▶ **Records provided**:
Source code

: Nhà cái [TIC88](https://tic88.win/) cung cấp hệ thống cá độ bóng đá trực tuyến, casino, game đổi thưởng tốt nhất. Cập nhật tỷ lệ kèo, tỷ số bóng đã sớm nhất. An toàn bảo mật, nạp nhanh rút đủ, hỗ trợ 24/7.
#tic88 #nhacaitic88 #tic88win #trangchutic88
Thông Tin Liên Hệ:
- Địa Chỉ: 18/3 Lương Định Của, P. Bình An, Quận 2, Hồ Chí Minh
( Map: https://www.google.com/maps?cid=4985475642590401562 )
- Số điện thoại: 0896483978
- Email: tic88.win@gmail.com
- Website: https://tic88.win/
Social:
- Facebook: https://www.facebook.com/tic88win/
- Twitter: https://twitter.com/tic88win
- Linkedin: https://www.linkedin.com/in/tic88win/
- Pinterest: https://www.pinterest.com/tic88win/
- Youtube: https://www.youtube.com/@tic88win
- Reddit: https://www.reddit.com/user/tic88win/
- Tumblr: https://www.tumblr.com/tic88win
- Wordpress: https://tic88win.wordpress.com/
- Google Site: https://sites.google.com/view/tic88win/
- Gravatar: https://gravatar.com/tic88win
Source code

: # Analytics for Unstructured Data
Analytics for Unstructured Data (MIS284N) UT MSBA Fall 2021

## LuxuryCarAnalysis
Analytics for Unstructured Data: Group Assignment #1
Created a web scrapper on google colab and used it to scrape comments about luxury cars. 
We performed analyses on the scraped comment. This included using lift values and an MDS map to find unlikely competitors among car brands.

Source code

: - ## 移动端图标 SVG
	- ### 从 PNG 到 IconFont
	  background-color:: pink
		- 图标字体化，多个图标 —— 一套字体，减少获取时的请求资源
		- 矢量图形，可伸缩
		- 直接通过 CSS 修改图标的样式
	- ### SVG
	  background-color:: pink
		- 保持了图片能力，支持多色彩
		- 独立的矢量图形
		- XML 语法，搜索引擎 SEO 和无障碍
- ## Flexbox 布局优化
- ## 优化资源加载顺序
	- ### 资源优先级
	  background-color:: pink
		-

▶ **Task item**:
Quote every line from the line containing "# Analytics for Unstructured Data" through the closing line of the listing, including both.

▶ **Answer section**:
: # Analytics for Unstructured Data
Analytics for Unstructured Data (MIS284N) UT MSBA Fall 2021

## LuxuryCarAnalysis
Analytics for Unstructured Data: Group Assignment #1
Created a web scrapper on google colab and used it to scrape comments about luxury cars. 
We performed analyses on the scraped comment. This included using lift values and an MDS map to find unlikely competitors among car brands.

Source code

: - ## 移动端图标 SVG
	- ### 从 PNG 到 IconFont
	  background-color:: pink
		- 图标字体化，多个图标 —— 一套字体，减少获取时的请求资源
		- 矢量图形，可伸缩
		- 直接通过 CSS 修改图标的样式
	- ### SVG
	  background-color:: pink
		- 保持了图片能力，支持多色彩
		- 独立的矢量图形
		- XML 语法，搜索引擎 SEO 和无障碍
- ## Flexbox 布局优化
- ## 优化资源加载顺序
	- ### 资源优先级
	  background-color:: pink
		-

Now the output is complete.